According to Wu Blockchain and BonkDAO statements, the address linked to the action had accumulated a BONK position through an exchange account before the proposal reached voting. The attacker reportedly spent around $4 million acquiring tokens, which gave the address enough voting weight to control the decision. Security researcher Cos said the proposal was created six days before voting opened, while participation remained limited.
Only seven addresses reportedly participated in the vote, and addresses linked to the attacker accounted for 99.878 percent of total voting power. That voting concentration allowed the proposal to pass and authorize the movement of assets from the shared treasury. BonkDAO said it was working with exchanges, cross-chain bridges, and the Solana Foundation to follow fund movements and limit further transfers.
Governance Rules Become Central Focus
The reported BonkDAO governance attack has drawn attention to how token-based voting systems can expose treasury funds when voter participation is low. In such systems, a participant with enough tokens may be able to shape outcomes even without breaching the protocol’s technical security. The case shows how control of governance power can become a route to treasury access when guardrails are limited.

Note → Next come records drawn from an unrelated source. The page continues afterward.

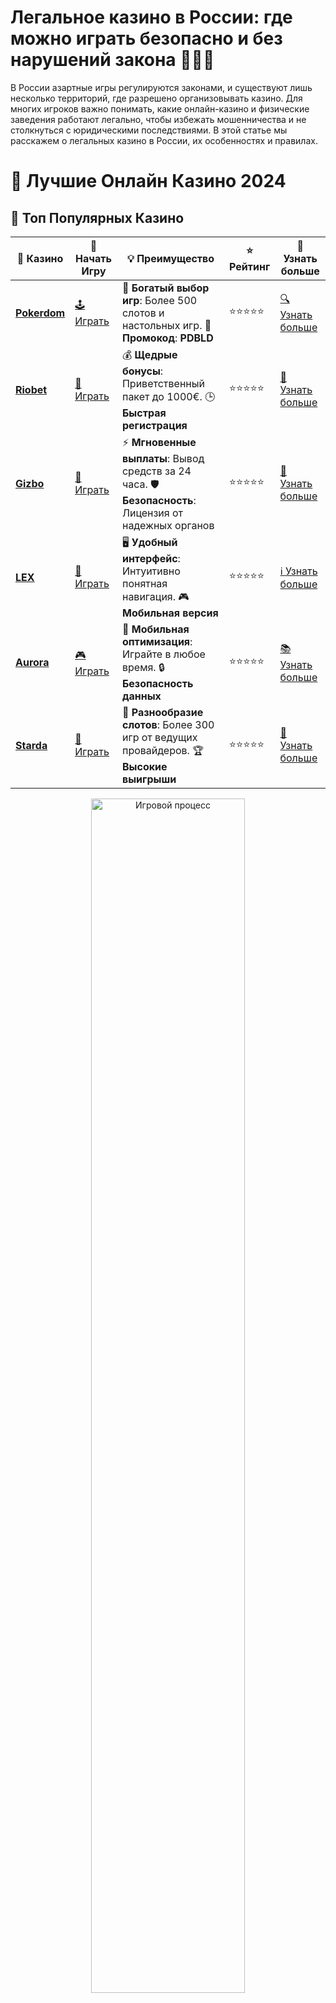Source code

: # **Легальное казино в России: где можно играть безопасно и без нарушений закона 🎰🇷🇺**

В России азартные игры регулируются законами, и существуют лишь несколько территорий, где разрешено организовывать казино. Для многих игроков важно понимать, какие онлайн-казино и физические заведения работают легально, чтобы избежать мошенничества и не столкнуться с юридическими последствиями. В этой статье мы расскажем о легальных казино в России, их особенностях и правилах.

# 🎰 Лучшие Онлайн Казино 2024

## 🌟 Топ Популярных Казино

| 🎲 **Казино** | 🔗 **Начать Игру** | 💡 **Преимущество** | ⭐ **Рейтинг** | 🔗 **Узнать больше** |
|--------------|---------------------|---------------------|----------------|----------------------|
| [**Pokerdom**](https://brandplay.link/4k77v2yx) | [🕹️ Играть](https://brandplay.link/4k77v2yx) | 🎉 **Богатый выбор игр**: Более 500 слотов и настольных игр. 🎁 **Промокод**: **PDBLD** | ⭐⭐⭐⭐⭐ | [🔍 Узнать больше](https://brandplay.link/4k77v2yx) |
| [**Riobet**](https://brandplay.link/7xBLTPyj) | [🎰 Играть](https://brandplay.link/7xBLTPyj) | 💰 **Щедрые бонусы**: Приветственный пакет до 1000€. 🕒 **Быстрая регистрация** | ⭐⭐⭐⭐⭐ | [📖 Узнать больше](https://brandplay.link/7xBLTPyj) |
| [**Gizbo**](https://brandplay.link/bprXw4YV) | [🎲 Играть](https://brandplay.link/bprXw4YV) | ⚡ **Мгновенные выплаты**: Вывод средств за 24 часа. 🛡️ **Безопасность**: Лицензия от надежных органов | ⭐⭐⭐⭐⭐ | [📝 Узнать больше](https://brandplay.link/bprXw4YV) |
| [**LEX**](https://brandplay.link/zW4hdDFV) | [🤑 Играть](https://brandplay.link/zW4hdDFV) | 🖥️ **Удобный интерфейс**: Интуитивно понятная навигация. 🎮 **Мобильная версия** | ⭐⭐⭐⭐⭐ | [ℹ️ Узнать больше](https://brandplay.link/zW4hdDFV) |
| [**Aurora**](https://10trafic-stat2.com/click/668546556bcc6313411604bd/6766/13032/subaccount) | [🎮 Играть](https://10trafic-stat2.com/click/668546556bcc6313411604bd/6766/13032/subaccount) | 📱 **Мобильная оптимизация**: Играйте в любое время. 🔒 **Безопасность данных** | ⭐⭐⭐⭐⭐ | [📚 Узнать больше](https://10trafic-stat2.com/click/668546556bcc6313411604bd/6766/13032/subaccount) |
| [**Starda**](https://brandplay.link/fB7xwRFL) | [🎯 Играть](https://brandplay.link/fB7xwRFL) | 🎰 **Разнообразие слотов**: Более 300 игр от ведущих провайдеров. 🏆 **Высокие выигрыши** | ⭐⭐⭐⭐⭐ | [🔎 Узнать больше](https://brandplay.link/fB7xwRFL) |

<div align="center">
    <img src="https://i.pinimg.com/originals/87/9e/b9/879eb9354dd0699582408b68f2e253b2.gif" alt="Игровой процесс" width="70%">
</div>

## 💎 Лучшие Бонусы и Акции

| 🎲 **Казино** | 🔗 **Начать Игру** | 💡 **Преимущество** | ⭐ **Рейтинг** | 🔗 **Узнать больше** |
|--------------|---------------------|---------------------|----------------|----------------------|
| [**Kometa**](https://brandplay.link/8ZymQJV8) | [🎰 Играть](https://brandplay.link/8ZymQJV8) | 🎁 **Эксклюзивные бонусы**: Регулярные акции и промо. 🔄 **Программы лояльности** | ⭐⭐⭐⭐☆ | [🔍 Узнать больше](https://brandplay.link/8ZymQJV8) |
| [**R7**](https://brandplay.link/bMd3Yjsw) | [🕹️ Играть](https://brandplay.link/bMd3Yjsw) | 🕒 **Круглосуточная поддержка**: Всегда на связи. 💸 **Высокие лимиты** | ⭐⭐⭐⭐☆ | [📖 Узнать больше](https://brandplay.link/bMd3Yjsw) |
| [**7K**](https://brandplay.link/BvQyFShp) | [🎲 Играть](https://brandplay.link/BvQyFShp) | 🌟 **Эксклюзивные бонусы**: Только для VIP игроков. 🎉 **Сезонные акции** | ⭐⭐⭐⭐☆ | [📝 Узнать больше](https://brandplay.link/BvQyFShp) |
| [**Kent**](https://brandplay.link/Fv2WP3js) | [🤑 Играть](https://brandplay.link/Fv2WP3js) | 📈 **Высокий RTP**: Более 98%. 💼 **Профессиональная поддержка** | ⭐⭐⭐⭐☆ | [ℹ️ Узнать больше](https://brandplay.link/Fv2WP3js) |
| [**1Xslots**](https://brandplay.link/hSB1khtr) | [🎮 Играть](https://brandplay.link/hSB1khtr) | 🎉 **Множество акций**: Еженедельные бонусы и турниры. 🛡️ **Безопасность** | ⭐⭐⭐⭐☆ | [📚 Узнать больше](https://brandplay.link/hSB1khtr) |
| [**Gama**](https://brandplay.link/j6NMKsDz) | [🎯 Играть](https://brandplay.link/j6NMKsDz) | 🔍 **Интуитивный интерфейс**: Легкость использования. 🏅 **Престижные турниры** | ⭐⭐⭐⭐☆ | [🔎 Узнать больше](https://brandplay.link/j6NMKsDz) |

<div align="center">
    <img src="https://i.pinimg.com/originals/87/9e/b9/879eb9354dd0699582408b68f2e253b2.gif" alt="Игровой процесс" width="70%">
</div>

## 🚀 Быстрые Выигрыши и Поддержка

| 🎲 **Казино** | 🔗 **Начать Игру** | 💡 **Преимущество** | ⭐ **Рейтинг** | 🔗 **Узнать больше** |
|--------------|---------------------|---------------------|----------------|----------------------|
| [**Onion**](https://brandplay.link/zBGRVpQ9) | [🎰 Играть](https://brandplay.link/zBGRVpQ9) | 🤑 **Низкие ставки**: Идеально для начинающих. 🔄 **Быстрые выводы** | ⭐⭐⭐⭐☆ | [🔍 Узнать больше](https://brandplay.link/zBGRVpQ9) |
| [**Чемпион**](https://temon-gter.cfd/go/lRq?p80412p304504pcc44t17455) | [🕹️ Играть](https://temon-gter.cfd/go/lRq?p80412p304504pcc44t17455) | 🏅 **Лояльная программа**: Награды за активность. 🎁 **Ежемесячные бонусы** | ⭐⭐⭐⭐☆ | [📖 Узнать больше](https://temon-gter.cfd/go/lRq?p80412p304504pcc44t17455) |
| [**Vavada**](https://vavadapartner.pro/?promo=ea5c9275-6854-4505-94fc-95ab18221945-linkb2) | [🎲 Играть](https://vavadapartner.pro/?promo=ea5c9275-6854-4505-94fc-95ab18221945-linkb2) | 🚀 **Быстрая регистрация**: Начните играть мгновенно. 🔐 **Безопасные транзакции** | ⭐⭐⭐⭐☆ | [📝 Узнать больше](https://vavadapartner.pro/?promo=ea5c9275-6854-4505-94fc-95ab18221945-linkb2) |
| [**Friends**](https://gofriends.kim/linkb2) | [🤑 Играть](https://gofriends.kim/linkb2) | 🤝 **Социальные игры**: Играйте с друзьями. 🌐 **Мультиплатформенность** | ⭐⭐⭐⭐☆ | [ℹ️ Узнать больше](https://gofriends.kim/linkb2) |
| [**1WIN**](https://brandplay.link/smXVpBbG) | [🎮 Играть](https://brandplay.link/smXVpBbG) | 🏆 **Спортивные ставки**: Широкий выбор видов спорта. 💵 **Высокие коэффициенты** | ⭐⭐⭐⭐☆ | [📚 Узнать больше](https://brandplay.link/smXVpBbG) |
| [**Drip**](https://drp-ircp01.com/c07e6a3db) | [🎯 Играть](https://drp-ircp01.com/c07e6a3db) | 🌐 **Инновационные игры**: Новейшие игровые технологии. 🛡️ **Высокая безопасность** | ⭐⭐⭐⭐☆ | [🔎 Узнать больше](https://drp-ircp01.com/c07e6a3db) |
| [**JoyCasino**](https://rpc30.call2me.pro/?/ru/registration?apkpop=0&partner=p24970p3291217pc98f) | [🎰 Играть](https://rpc30.call2me.pro/?/ru/registration?apkpop=0&partner=p24970p3291217pc98f) | 🎁 **Приятные бонусы**: Ежедневные акции и подарки. 🕹️ **Разнообразие игр** | ⭐⭐⭐⭐☆ | [🔍 Узнать больше](https://rpc30.call2me.pro/?/ru/registration?apkpop=0&partner=p24970p3291217pc98f) |

<div align="center">
    <img src="https://i.pinimg.com/originals/87/9e/b9/879eb9354dd0699582408b68f2e253b2.gif" alt="Игровой процесс" width="70%">
</div>
---

✨ **Выбирайте лучшее казино для себя и наслаждайтесь игрой! Удачи!** ✨
![Легальное казино](https://i.pinimg.com/originals/a9/29/6e/a9296ea1cf6a7c20a985e593451f0323.png)

## Что такое легальное казино? 🎯

Легальное казино — это заведение, которое работает в рамках законодательства страны и обладает соответствующей лицензией для организации азартных игр. В России все казино, предлагающие свои услуги, должны соответствовать строгим требованиям, установленным государственными органами.

### Как работает легальное казино?

- **Лицензия и регуляция**: Легальные казино в России обязаны получить лицензию на право проведения азартных игр. Это лицензирование происходит через специальные органы, такие как Федеральная налоговая служба.
- **Ограниченные территории**: На территории России казино могут функционировать только в специально отведенных зонах, которые разрешены для ведения азартных игр. Эти зоны имеют строгие правила и требования.
- **Соответствие стандартам**: Легальные казино должны соблюдать строгие стандарты безопасности, честности и прозрачности, включая использование сертифицированных игр и соблюдение законов по защите прав игроков.

## Где можно играть в легальные казино в России? 🌍

В России существуют специальные игорные зоны, в которых разрешено открывать казино и организовывать азартные игры. Эти зоны были созданы для того, чтобы ограничить распространение азартных игр и сделать их более контролируемыми. На данный момент в России есть четыре официальные игорные зоны:

### 1. **Калининградская область**

Это одна из территорий, где разрешено открывать казино. Регион привлекает инвесторов и туристов, предоставляя им удобные условия для игры в азартные игры.

### 2. **Алтайский край**

В Алтайском крае также есть несколько легальных казино, которые работают в рамках игорной зоны. Эта зона пользуется популярностью среди туристов и местных жителей.

### 3. **Краснодарский край**

Краснодарский край является одним из наиболее популярных регионов для казино, благодаря своему расположению и туристическому потоку. Здесь находятся несколько крупных игорных заведений.

### 4. **Приморский край**

Приморье также вошло в список территорий, где разрешены азартные игры. Это популярная зона для туристов и местных жителей, которые хотят испытать удачу в казино.

## Онлайн-казино в России: легальность и ограничения 🌐

Что касается онлайн-казино, то ситуация в России немного сложнее. На территории страны запрещено организовывать азартные игры через интернет, если оператор не имеет лицензии, выданной российскими органами. В результате, многие онлайн-казино, доступные игрокам из России, находятся за рубежом. Игроки могут зарегистрироваться на этих платформах, но нужно помнить, что такие сайты могут быть заблокированы на территории России.

### Как играть в легальное онлайн-казино в России?

Для того чтобы играть в легальном онлайн-казино, необходимо выбирать лицензированные платформы, которые могут быть зарегистрированы за пределами России, но при этом предлагают своим пользователям безопасные и честные условия игры. Стоит обратить внимание на несколько факторов:

- **Лицензия**: Обязательно проверьте наличие лицензии у онлайн-казино. Лицензии от таких регулирующих органов, как Malta Gaming Authority или UK Gambling Commission, свидетельствуют о надежности платформы.
- **Безопасность данных**: Легальные онлайн-казино обязаны использовать современные методы защиты данных игроков, чтобы гарантировать безопасность и конфиденциальность.
- **Ответственная игра**: Легальные казино должны поддерживать принципы ответственной игры, включая возможность для игроков устанавливать лимиты на свои ставки и депозиты.

## Почему стоит выбирать легальное казино? ✅

Выбор легального казино дает игрокам несколько преимуществ:

### 1. **Безопасность и защита игроков**
Легальные казино работают в рамках закона, что значит, что ваши личные и финансовые данные защищены, а условия игры прозрачны. На таких платформах вы можете быть уверены в том, что вам не подкинут фальшивые игры или не будет происходить манипуляций с результатами.

### 2. **Честные игры**
Все игры в легальных казино проходят сертификацию и регулярно проверяются на соответствие стандартам честности. Это означает, что вы будете играть в честные автоматы с вероятностью выигрыша, которая соответствует заявленным данным.

### 3. **Гарантии выплат**
В случае выигрыша легальные казино обязаны выплатить выигрыш в полном объеме, согласно установленным правилам. На незаконных или нелегальных платформах риск столкнуться с отказом в выплатах значительно выше.

### 4. **Юридическая защита**
В случае возникновения споров с казино, легальные заведения обязаны соблюдать законодательство и могут быть привлечены к ответственности за нарушение условий. Это дает игрокам дополнительные гарантии.

## Заключение: играйте ответственно 🎮💸

Легальные казино в России предоставляют игрокам безопасные условия для игры, обеспечивая защиту данных и честность игрового процесса. Однако, несмотря на наличие таких платформ, важно всегда проверять наличие лицензий и соблюдение всех стандартов безопасности. Если вы хотите играть на реальные деньги, всегда выбирайте легальные и проверенные казино, чтобы избежать рисков и получить настоящий азартный опыт.

Надеемся, что эта статья помогла вам разобраться в вопросе легальности казино в России и помочь сделать правильный выбор для безопасной игры! 🃏🎰
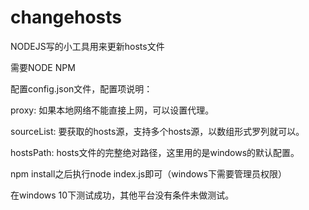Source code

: # changehosts
  
  NODEJS写的小工具用来更新hosts文件

  需要NODE NPM

  配置config.json文件，配置项说明：

  proxy: 如果本地网络不能直接上网，可以设置代理。

  sourceList: 要获取的hosts源，支持多个hosts源，以数组形式罗列就可以。

  hostsPath: hosts文件的完整绝对路径，这里用的是windows的默认配置。

  npm install之后执行node index.js即可（windows下需要管理员权限）

  在windows 10下测试成功，其他平台没有条件未做测试。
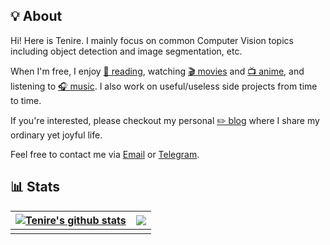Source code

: ## 💡 About

Hi! Here is Tenire. I mainly focus on common Computer Vision topics including object detection and image segmentation, etc. 

When I'm free, I enjoy [📖 reading](), watching [🎬 movies]() and [📺 anime](), and listening to [🎧 music](). I also work on useful/useless side projects from time to time.

If you're interested, please checkout my personal [✏️ blog](https://www.tenire.com) where I share my ordinary yet joyful life. 

Feel free to contact me via <a href="mailto:i@tenire.com">Email</a> or [Telegram](https://t.me/itenire).

## 📊 Stats

| <a href="https://github.com/Tenire"><img align="center" src="https://github-readme-stats.vercel.app/api?username=Tenire&show_icons=true&include_all_commits=true&theme=tokyonight&hide_border=true&count_private=true" alt="Tenire's github stats" /></a> | <a href="https://github.com/Tenire"><img align="center" src="https://github-readme-stats.vercel.app/api/top-langs/?username=Tenire&layout=compact&theme=tokyonight&hide_border=true" /></a> |
| :----------------------------------------------------------: | ------------------------------------------------------------ |
|                                                              |                                                              |

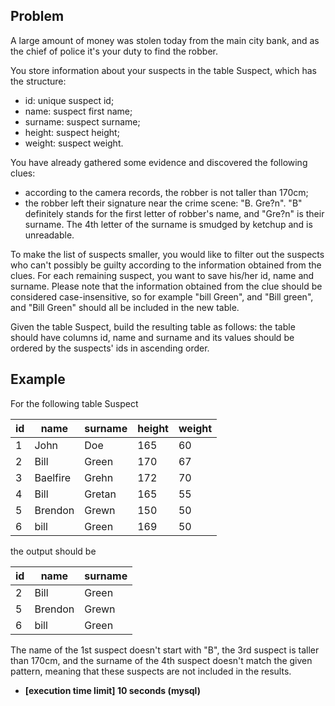 ## Problem
A large amount of money was stolen today from the main city bank, and as the chief of police it's your duty to find the robber.  

You store information about your suspects in the table Suspect, which has the structure:  

- id: unique suspect id;
- name: suspect first name;
- surname: suspect surname;
- height: suspect height;
- weight: suspect weight.

You have already gathered some evidence and discovered the following clues:  

- according to the camera records, the robber is not taller than 170cm;  
- the robber left their signature near the crime scene: "B. Gre?n". "B" definitely stands for the first letter of robber's name, and "Gre?n" is their surname. The 4th letter of the surname is smudged by ketchup and is unreadable.  

To make the list of suspects smaller, you would like to filter out the suspects who can't possibly be guilty according to the information obtained from the clues. For each remaining suspect, you want to save his/her id, name and surname. Please note that the information obtained from the clue should be considered case-insensitive, so for example "bill Green", and "Bill green", and "Bill Green" should all be included in the new table.

Given the table Suspect, build the resulting table as follows: the table should have columns id, name and surname and its values should be ordered by the suspects' ids in ascending order.

## Example
For the following table Suspect  

|id|name|surname|height|weight|
|--- |--- |--- |--- |--- |
|1|John|Doe|165|60|
|2|Bill|Green|170|67|
|3|Baelfire|Grehn|172|70|
|4|Bill|Gretan|165|55|
|5|Brendon|Grewn|150|50|
|6|bill|Green|169|50|

the output should be  

|id|name|surname|
|--- |--- |--- |
|2|Bill|Green|
|5|Brendon|Grewn|
|6|bill|Green|

The name of the 1st suspect doesn't start with "B", the 3rd suspect is taller than 170cm, and the surname of the 4th suspect doesn't match the given pattern, meaning that these suspects are not included in the results.

- **[execution time limit] 10 seconds (mysql)**

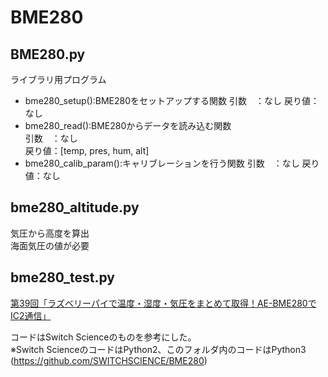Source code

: ﻿# BME280

## BME280.py
ライブラリ用プログラム  
- bme280_setup():BME280をセットアップする関数 
	引数　：なし
	戻り値：なし 
- bme280_read():BME280からデータを読み込む関数  
	引数　：なし  
	戻り値：[temp, pres, hum, alt]
- bme280_calib_param():キャリブレーションを行う関数
	引数　：なし
	戻り値：なし

## bme280_altitude.py
気圧から高度を算出  
海面気圧の値が必要

## bme280_test.py
[第39回「ラズベリーパイで温度・湿度・気圧をまとめて取得！AE-BME280でIC2通信」](https://deviceplus.jp/hobby/raspberrypi_entry_039/)  

コードはSwitch Scienceのものを参考にした。  
※Switch ScienceのコードはPython2、このフォルダ内のコードはPython3  
(https://github.com/SWITCHSCIENCE/BME280)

BonkDAO’s account indicates that the issue centered on proposal approval rather than a direct hack of the token contract. A proposal created within normal governance channels can still produce unauthorized or harmful results when safeguards are weak. Common protections include time-locks, quorum requirements, delegated oversight, staged withdrawals, and review periods before treasury transactions are executed.
The episode also shows the risk of relying only on token ownership as the measure of authority within a DAO. Projects that manage large treasuries often use additional rules to reduce the chance that one wallet, or a group of related wallets, can approve transfers alone. These controls are designed to give communities more time to review proposals and respond before assets leave shared accounts.
Market Reaction Follows BONK Treasury Drain
The price of BONK reportedly declined after reports of the treasury drain circulated, with market accounts citing a decline of roughly 7 percent to 11 percent during the early reaction. Some reports also said exchange activity was reviewed as investigators followed the movement of funds. The full recovery amount, responsible parties, and final transaction path had not been established in the information provided.
BONK is a large dog-themed memecoin launched in December 2022, when developers distributed a large share of supply through an airdrop. The token trades within a wider memecoin market alongside Dogecoin, Shiba Inu, and Pepe, all of which can see rapid price changes after security or governance events. Cited data showed broader memecoin valuations weakened before a July recovery.
For traders, the BonkDAO case places attention on governance design as a separate area of risk from smart contract audits. Treasury size, voting distribution, proposal review time, and withdrawal limits may be relevant checks when assessing DAO-managed projects. The event remains under review, while BonkDAO and its partners continue efforts to trace funds and identify those responsible.